The input »

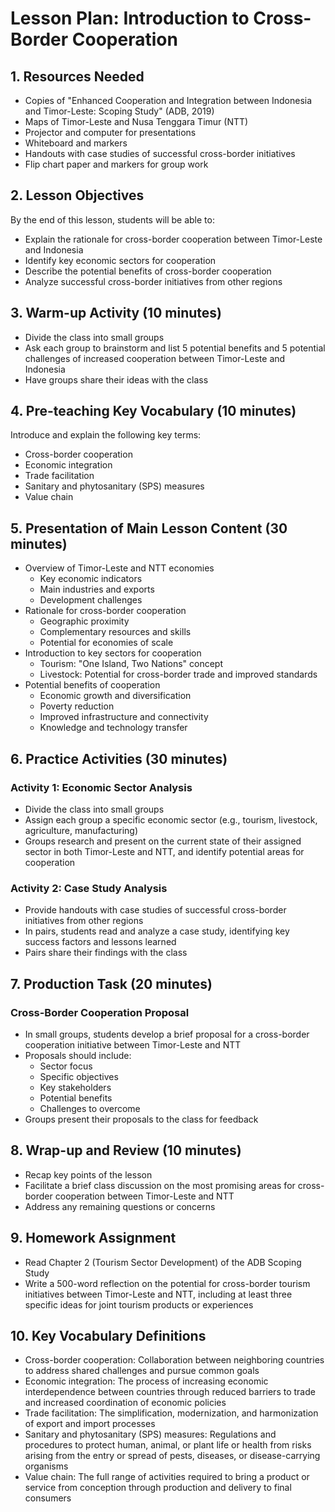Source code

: # Lesson Plan: Introduction to Cross-Border Cooperation

## 1. Resources Needed

- Copies of "Enhanced Cooperation and Integration between Indonesia and Timor-Leste: Scoping Study" (ADB, 2019)
- Maps of Timor-Leste and Nusa Tenggara Timur (NTT)
- Projector and computer for presentations
- Whiteboard and markers
- Handouts with case studies of successful cross-border initiatives
- Flip chart paper and markers for group work

## 2. Lesson Objectives

By the end of this lesson, students will be able to:
- Explain the rationale for cross-border cooperation between Timor-Leste and Indonesia
- Identify key economic sectors for cooperation
- Describe the potential benefits of cross-border cooperation
- Analyze successful cross-border initiatives from other regions

## 3. Warm-up Activity (10 minutes)

- Divide the class into small groups
- Ask each group to brainstorm and list 5 potential benefits and 5 potential challenges of increased cooperation between Timor-Leste and Indonesia
- Have groups share their ideas with the class

## 4. Pre-teaching Key Vocabulary (10 minutes)

Introduce and explain the following key terms:
- Cross-border cooperation
- Economic integration
- Trade facilitation
- Sanitary and phytosanitary (SPS) measures
- Value chain

## 5. Presentation of Main Lesson Content (30 minutes)

- Overview of Timor-Leste and NTT economies
  * Key economic indicators
  * Main industries and exports
  * Development challenges
- Rationale for cross-border cooperation
  * Geographic proximity
  * Complementary resources and skills
  * Potential for economies of scale
- Introduction to key sectors for cooperation
  * Tourism: "One Island, Two Nations" concept
  * Livestock: Potential for cross-border trade and improved standards
- Potential benefits of cooperation
  * Economic growth and diversification
  * Poverty reduction
  * Improved infrastructure and connectivity
  * Knowledge and technology transfer

## 6. Practice Activities (30 minutes)

### Activity 1: Economic Sector Analysis
- Divide the class into small groups
- Assign each group a specific economic sector (e.g., tourism, livestock, agriculture, manufacturing)
- Groups research and present on the current state of their assigned sector in both Timor-Leste and NTT, and identify potential areas for cooperation

### Activity 2: Case Study Analysis
- Provide handouts with case studies of successful cross-border initiatives from other regions
- In pairs, students read and analyze a case study, identifying key success factors and lessons learned
- Pairs share their findings with the class

## 7. Production Task (20 minutes)

### Cross-Border Cooperation Proposal
- In small groups, students develop a brief proposal for a cross-border cooperation initiative between Timor-Leste and NTT
- Proposals should include:
  * Sector focus
  * Specific objectives
  * Key stakeholders
  * Potential benefits
  * Challenges to overcome
- Groups present their proposals to the class for feedback

## 8. Wrap-up and Review (10 minutes)

- Recap key points of the lesson
- Facilitate a brief class discussion on the most promising areas for cross-border cooperation between Timor-Leste and NTT
- Address any remaining questions or concerns

## 9. Homework Assignment

- Read Chapter 2 (Tourism Sector Development) of the ADB Scoping Study
- Write a 500-word reflection on the potential for cross-border tourism initiatives between Timor-Leste and NTT, including at least three specific ideas for joint tourism products or experiences

## 10. Key Vocabulary Definitions

- Cross-border cooperation: Collaboration between neighboring countries to address shared challenges and pursue common goals
- Economic integration: The process of increasing economic interdependence between countries through reduced barriers to trade and increased coordination of economic policies
- Trade facilitation: The simplification, modernization, and harmonization of export and import processes
- Sanitary and phytosanitary (SPS) measures: Regulations and procedures to protect human, animal, or plant life or health from risks arising from the entry or spread of pests, diseases, or disease-carrying organisms
- Value chain: The full range of activities required to bring a product or service from conception through production and delivery to final consumers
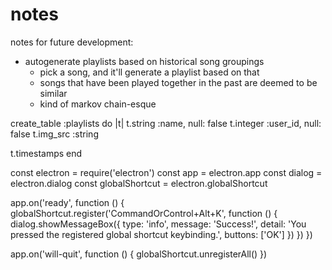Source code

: # notes

notes for future development:

- autogenerate playlists based on historical song groupings
  - pick a song, and it'll generate a playlist based on that
  - songs that have been played together in the past are deemed to be similar
  - kind of markov chain-esque

<!-- playlists table: -->
create_table :playlists do |t|
  t.string :name, null: false
  t.integer :user_id, null: false
  t.img_src :string

  t.timestamps
end

<!-- registering keyboard shortcuts in electron -->
const electron = require('electron')
const app = electron.app
const dialog = electron.dialog
const globalShortcut = electron.globalShortcut

app.on('ready', function () {
  globalShortcut.register('CommandOrControl+Alt+K', function () {
    dialog.showMessageBox({
      type: 'info',
      message: 'Success!',
      detail: 'You pressed the registered global shortcut keybinding.',
      buttons: ['OK']
    })
  })
})

app.on('will-quit', function () {
  globalShortcut.unregisterAll()
})
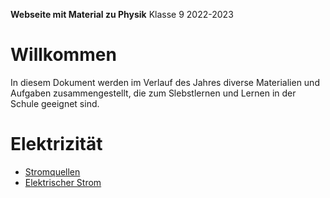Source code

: **Webseite mit Material zu Physik**
	Klasse 9 2022-2023

# Willkommen

In diesem Dokument werden im Verlauf des Jahres diverse Materialien und Aufgaben zusammengestellt, die zum Slebstlernen und Lernen in der Schule geeignet sind.

# Elektrizität


* [Stromquellen](01_Stromquellen.slides.md)
* [Elektrischer Strom](02_elektrischer_Strom.md)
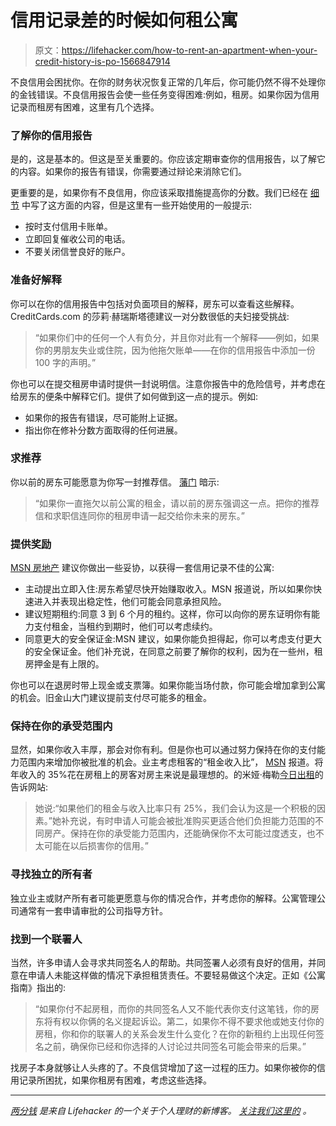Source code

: # 信用记录差的时候如何租公寓

> 原文：<https://lifehacker.com/how-to-rent-an-apartment-when-your-credit-history-is-po-1566847914>

不良信用会困扰你。在你的财务状况恢复正常的几年后，你可能仍然不得不处理你的金钱错误。不良信用报告会使一些任务变得困难:例如，租房。如果你因为信用记录而租房有困难，这里有几个选择。



### 了解你的信用报告

是的，这是基本的。但这是至关重要的。你应该定期审查你的信用报告，以了解它的内容。如果你的报告有错误，你需要通过辩论来消除它们。

更重要的是，如果你有不良信用，你应该采取措施提高你的分数。我们已经在 [细节](http://lifehacker.com/10-ways-you-can-improve-your-credit-score-right-now-5834187) 中写了这方面的内容，但是这里有一些开始使用的一般提示:

*   按时支付信用卡账单。
*   立即回复催收公司的电话。
*   不要关闭信誉良好的账户。

### 准备好解释

你可以在你的信用报告中包括对负面项目的解释，房东可以查看这些解释。CreditCards.com 的莎莉·赫瑞斯塔德建议一对分数很低的夫妇接受挑战:

> “如果你们中的任何一个人有负分，并且你对此有一个解释——例如，如果你的男朋友失业或住院，因为他拖欠账单——在你的信用报告中添加一份 100 字的声明。”

你也可以在提交租房申请时提供一封说明信。注意你报告中的危险信号，并考虑在给房东的便条中解释它们。提供了如何做到这一点的提示。例如:

*   如果你的报告有错误，尽可能附上证据。
*   指出你在修补分数方面取得的任何进展。

### 求推荐

你以前的房东可能愿意为你写一封推荐信。 [藩门](http://homeguides.sfgate.com/can-rent-new-apartment-credit-bad-1870.html) 暗示:

> “如果你一直拖欠以前公寓的租金，请以前的房东强调这一点。把你的推荐信和求职信连同你的租房申请一起交给你未来的房东。”

### 提供奖励

[MSN 房地产](http://realestate.msn.com/how-to-rent-with-low-or-no-credit) 建议你做出一些妥协，以获得一套信用记录不佳的公寓:

*   主动提出立即入住:房东希望尽快开始赚取收入。MSN 报道说，所以如果你快速进入并表现出稳定性，他们可能会同意承担风险。
*   建议短期租约:同意 3 到 6 个月的租约。这样，你可以向你的房东证明你有能力支付租金，当租约到期时，他们可以考虑续约。
*   同意更大的安全保证金:MSN 建议，如果你能负担得起，你可以考虑支付更大的安全保证金。他们补充说，在同意之前要了解你的权利，因为在一些州，租房押金是有上限的。

你也可以在退房时带上现金或支票簿。如果你能当场付款，你可能会增加拿到公寓的机会。旧金山大门建议提前支付尽可能多的租金。

### 保持在你的承受范围内

显然，如果你收入丰厚，那会对你有利。但是你也可以通过努力保持在你的支付能力范围内来增加你被批准的机会。业主考虑租客的“租金收入比”， [MSN](http://realestate.msn.com/how-to-rent-with-low-or-no-credit) 报道。将年收入的 35%花在房租上的房客对房主来说是最理想的。的米娅·梅勒[今日出租](http://renttoday.us/)的告诉网站:

> 她说:“如果他们的租金与收入比率只有 25%，我们会认为这是一个积极的因素。”她补充说，有时申请人可能会被批准购买更适合他们负担能力范围的不同房产。保持在你的承受能力范围内，还能确保你不太可能过度透支，也不太可能在以后损害你的信用。”

### 寻找独立的所有者

独立业主或财产所有者可能更愿意与你的情况合作，并考虑你的解释。公寓管理公司通常有一套申请审批的公司指导方针。

### 找到一个联署人

当然，许多申请人会寻求共同签名人的帮助。共同签署人必须有良好的信用，并同意在申请人未能这样做的情况下承担租赁责任。不要轻易做这个决定。正如《公寓指南》指出的:

> “如果你付不起房租，而你的共同签名人又不能代表你支付这笔钱，你的房东将有权以你俩的名义提起诉讼。第二，如果你不得不要求他或她支付你的房租，你和你的联署人的关系会发生什么变化？在你的新租约上出现任何签名之前，确保你已经和你选择的人讨论过共同签名可能会带来的后果。”

找房子本身就够让人头疼的了。不良信贷增加了这一过程的压力。如果你被你的信用记录所困扰，如果你租房有困难，考虑这些选择。

* * *

[*两分钱*](http://twocents.lifehacker.com/) *是来自 Lifehacker 的一个关于个人理财的新博客。* [*关注我们这里的*](https://twitter.com/TwoCentsLH) *。*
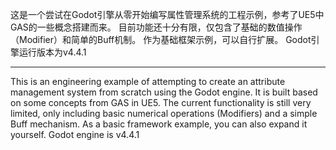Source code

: 这是一个尝试在Godot引擎从零开始编写属性管理系统的工程示例，参考了UE5中GAS的一些概念搭建而来。
目前功能还十分有限，仅包含了基础的数值操作（Modifier）和简单的Buff机制。
作为基础框架示例，可以自行扩展。
Godot引擎运行版本为v4.4.1

---

This is an engineering example of attempting to create an attribute management system from scratch using the Godot engine. It is built based on some concepts from GAS in UE5.
The current functionality is still very limited, only including basic numerical operations (Modifiers) and a simple Buff mechanism.
As a basic framework example, you can also expand it yourself.
Godot engine is v4.4.1
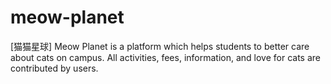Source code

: # meow-planet
[猫猫星球] Meow Planet is a platform which helps students to better care about cats on campus. All activities, fees, information, and love for cats are contributed by users.
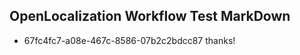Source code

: ## OpenLocalization Workflow Test MarkDown
* 67fc4fc7-a08e-467c-8586-07b2c2bdcc87 
thanks!<!--HONumber=Mar16_HO2-->
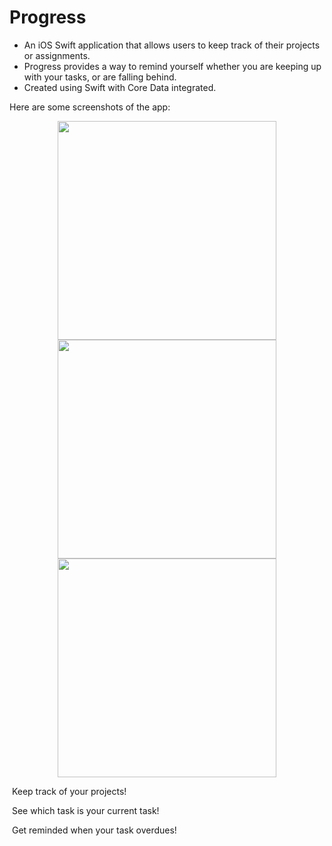 # Progress

- An iOS Swift application that allows users to keep track of their projects or assignments.
- Progress provides a way to remind yourself whether you are keeping up with your tasks, or are falling behind.
- Created using Swift with Core Data integrated.

Here are some screenshots of the app:

<p align="center">
  <img src="https://image.ibb.co/hkoTG5/Simulator_Screen_Shot_Sep_16_2017_11_03_34_PM.png" width="350"/>
  <img src="https://image.ibb.co/h3xupQ/Simulator_Screen_Shot_Sep_16_2017_11_04_14_PM.png" width="350"/>
  <img src="https://image.ibb.co/ddzkw5/Simulator_Screen_Shot_Sep_16_2017_11_05_46_PM.png" width="350"/>
</p>

![]()
Keep track of your projects!

![]()
See which task is your current task!

![]()
Get reminded when your task overdues!
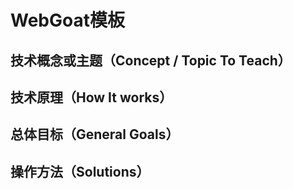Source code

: # WebGoat模板
## 技术概念或主题（Concept / Topic To Teach）

## 技术原理（How It works）

## 总体目标（General Goals）

## 操作方法（Solutions）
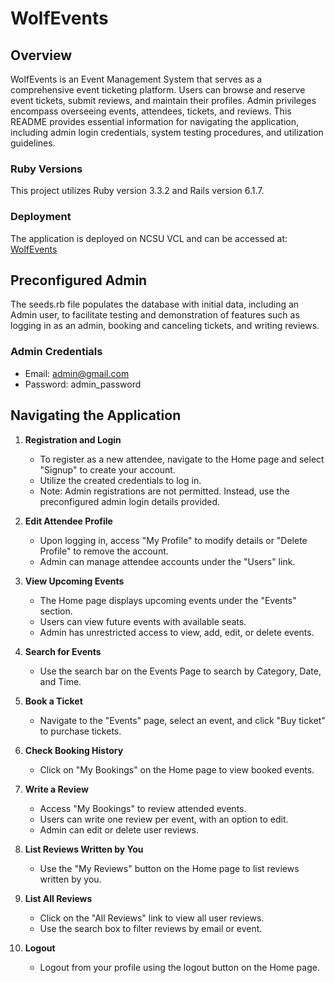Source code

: # WolfEvents

## Overview
WolfEvents is an Event Management System that serves as a comprehensive event ticketing platform. Users can browse and reserve event tickets, submit reviews, and maintain their profiles. Admin privileges encompass overseeing events, attendees, tickets, and reviews. This README provides essential information for navigating the application, including admin login credentials, system testing procedures, and utilization guidelines.

### Ruby Versions
This project utilizes Ruby version 3.3.2 and Rails version 6.1.7.

### Deployment
The application is deployed on NCSU VCL and can be accessed at: [WolfEvents](http://152.7.177.47:8080/)

## Preconfigured Admin
The seeds.rb file populates the database with initial data, including an Admin user, to facilitate testing and demonstration of features such as logging in as an admin, booking and canceling tickets, and writing reviews.

### Admin Credentials
- Email: admin@gmail.com
- Password: admin_password

## Navigating the Application
1. **Registration and Login**
    - To register as a new attendee, navigate to the Home page and select "Signup" to create your account. 
    - Utilize the created credentials to log in. 
    - Note: Admin registrations are not permitted. Instead, use the preconfigured admin login details provided.

2. **Edit Attendee Profile**
    - Upon logging in, access "My Profile" to modify details or "Delete Profile" to remove the account.
    - Admin can manage attendee accounts under the "Users" link.

3. **View Upcoming Events**
    - The Home page displays upcoming events under the "Events" section. 
    - Users can view future events with available seats.
    - Admin has unrestricted access to view, add, edit, or delete events.

4. **Search for Events**
    - Use the search bar on the Events Page to search by Category, Date, and Time.

5. **Book a Ticket**
    - Navigate to the "Events" page, select an event, and click "Buy ticket" to purchase tickets.

6. **Check Booking History**
    - Click on "My Bookings" on the Home page to view booked events.

7. **Write a Review**
    - Access "My Bookings" to review attended events. 
    - Users can write one review per event, with an option to edit.
    - Admin can edit or delete user reviews.

8. **List Reviews Written by You**
    - Use the "My Reviews" button on the Home page to list reviews written by you.

9. **List All Reviews**
    - Click on the "All Reviews" link to view all user reviews.
    - Use the search box to filter reviews by email or event.

10. **Logout**
    - Logout from your profile using the logout button on the Home page.
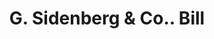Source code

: ---
doi: 10.7916/D8QJ8VDT
date_other: '1890'
date_other_textual: 1890-1899
form: printed ephemera
genre:
- Invoices
name:
- G. Sidenberg & Co.
object_in_context_url: https://biggert.cul.columbia.edu/items/view/ave_biggert_01004
subject_hierarchical_geographic:
- New York, New York, United States
subject_name:
- G. Sidenberg & Co.
title: G. Sidenberg & Co.. Bill
sort_title: G. Sidenberg & Co.. Bill
call_number: ave_biggert_01004
coordinates:
- 40.71277777777778,-74.00583333333333
pid: ave_biggert_01004
identifiers: ave_biggert_01004
thumbnail: https://derivativo-2.library.columbia.edu/iiif/2/ldpd:344451/full/!256,256/0/native.jpg
permalink: "/items/ave_biggert_01004/"
layout: iiif-image-page
---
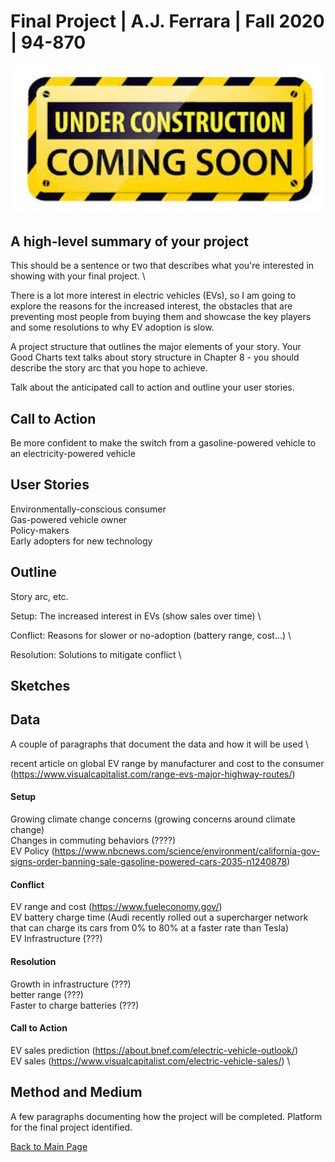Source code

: 
# Final Project | A.J. Ferrara | Fall 2020 | 94-870


![Test Image 1](download2.jpg) 


## A high-level summary of your project
This should be a sentence or two that describes what you're interested in showing with your final project. \

There is a lot more interest in electric vehicles (EVs), so I am going to explore the reasons for the increased interest,  the obstacles that are preventing most people from buying them and showcase the key players and some resolutions to why EV adoption is slow.

A project structure that outlines the major elements of your story.  Your Good Charts text talks about story structure in Chapter 8 - you should describe the story arc that you hope to achieve.  

Talk about the anticipated call to action and outline your user stories.  

## Call to Action
Be more confident to make the switch from a gasoline-powered vehicle to an electricity-powered vehicle

## User Stories
Environmentally-conscious consumer \
Gas-powered vehicle owner \
Policy-makers \
Early adopters for new technology


## Outline 
Story arc, etc.

 Setup:  The increased interest in EVs (show sales over time) \
 
 Conflict:  Reasons for slower or no-adoption (battery range, cost...) \
 
 Resolution:  Solutions to mitigate conflict \

 
 




## Sketches


## Data
A couple of paragraphs that document the data and how it will be used \

recent article on global EV range by manufacturer and cost to the consumer  (https://www.visualcapitalist.com/range-evs-major-highway-routes/)

#### Setup
Growing climate change concerns (growing concerns around climate change) \
Changes in commuting behaviors (????) \
EV Policy (https://www.nbcnews.com/science/environment/california-gov-signs-order-banning-sale-gasoline-powered-cars-2035-n1240878)

#### Conflict
EV range and cost (https://www.fueleconomy.gov/) \
EV battery charge time (Audi recently rolled out a supercharger network that can charge its cars from 0% to 80% at a faster rate than Tesla) \
EV Infrastructure (???)

#### Resolution
Growth in infrastructure (???) \
better range (???) \
Faster to charge batteries (???)

#### Call to Action
EV sales prediction (https://about.bnef.com/electric-vehicle-outlook/) \
EV sales (https://www.visualcapitalist.com/electric-vehicle-sales/) \


## Method and Medium
A few paragraphs documenting how the project will be completed. Platform for the final project identified.

[Back to Main Page](https://ajferrara.github.io/Telling.Stories.with.Data/)
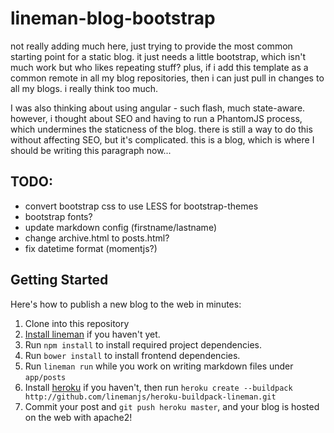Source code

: # lineman-blog-bootstrap

not really adding much here, just trying to provide the most common starting point for a static blog. 
it just needs a little bootstrap, which isn't much work but who likes repeating stuff?  plus, if
i add this template as a common remote in all my blog repositories, then i can just pull in changes
to all my blogs.  i really think too much.

I was also thinking about using angular - such flash, much state-aware.  
however, i thought about SEO and having to run a PhantomJS process, 
which undermines the staticness of the blog.  there is still a way to do this
without affecting SEO, but it's complicated.  this is a blog, which is where
I should be writing this paragraph now...

## TODO:
- convert bootstrap css to use LESS for bootstrap-themes
- bootstrap fonts?
- update markdown config (firstname/lastname)
- change archive.html to posts.html?
- fix datetime format (momentjs?)

## Getting Started

Here's how to publish a new blog to the web in minutes:

1. Clone into this repository
1. [Install lineman](https://github.com/linemanjs/lineman#getting-started) if you haven't yet.
1. Run `npm install` to install required project dependencies.
1. Run `bower install` to install frontend dependencies.
1. Run `lineman run` while you work on writing markdown files under `app/posts`
1. Install [heroku](https://toolbelt.heroku.com) if you haven't, then run `heroku create --buildpack http://github.com/linemanjs/heroku-buildpack-lineman.git`
1. Commit your post and `git push heroku master`, and your blog is hosted on the web with apache2!

## Lineman-blog

Turns out that [lineman](http://linemanjs.com) makes a great blogging engine!

Here's [a screencast](https://www.youtube.com/watch?v=raznFJedCZM) to demo usage for Test Double's blog, [Double Takes](http://blog.testdouble.com).

## Features

First, consider reading about [grunt-markdown-blog](https://github.com/testdouble/grunt-markdown-blog), our grunt task that's doing almost all the heavy lifting here.

* Just add markdown posts with an ".md" extension to `app/posts` and when you `lineman run` or `lineman build`, they'll be rendered.
* Configure your blog in `config/application.coffee`
* Customize your blog templates in `app/templates`.
* RSS is generated for you at `/index.xml`
* Disqus support is included if you configure it.
* You can, of course, add any Less/CSS or CoffeeScript/JavaScript as you can with any other Lineman application. [See Lineman's documentation](https://github.com/linemanjs/lineman).
* For more info on publishing with heroku, [see details about Heroku & Lineman](https://github.com/linemanjs/lineman#heroku).
* To build static assets to deploy some other way, just run `lineman build` and put the `dist` directory's contents somewhere.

Task details » Write down every line of the data above that includes the string "Analysis".

Output for this exercise »
### Activity 1: Economic Sector Analysis
### Activity 2: Case Study Analysis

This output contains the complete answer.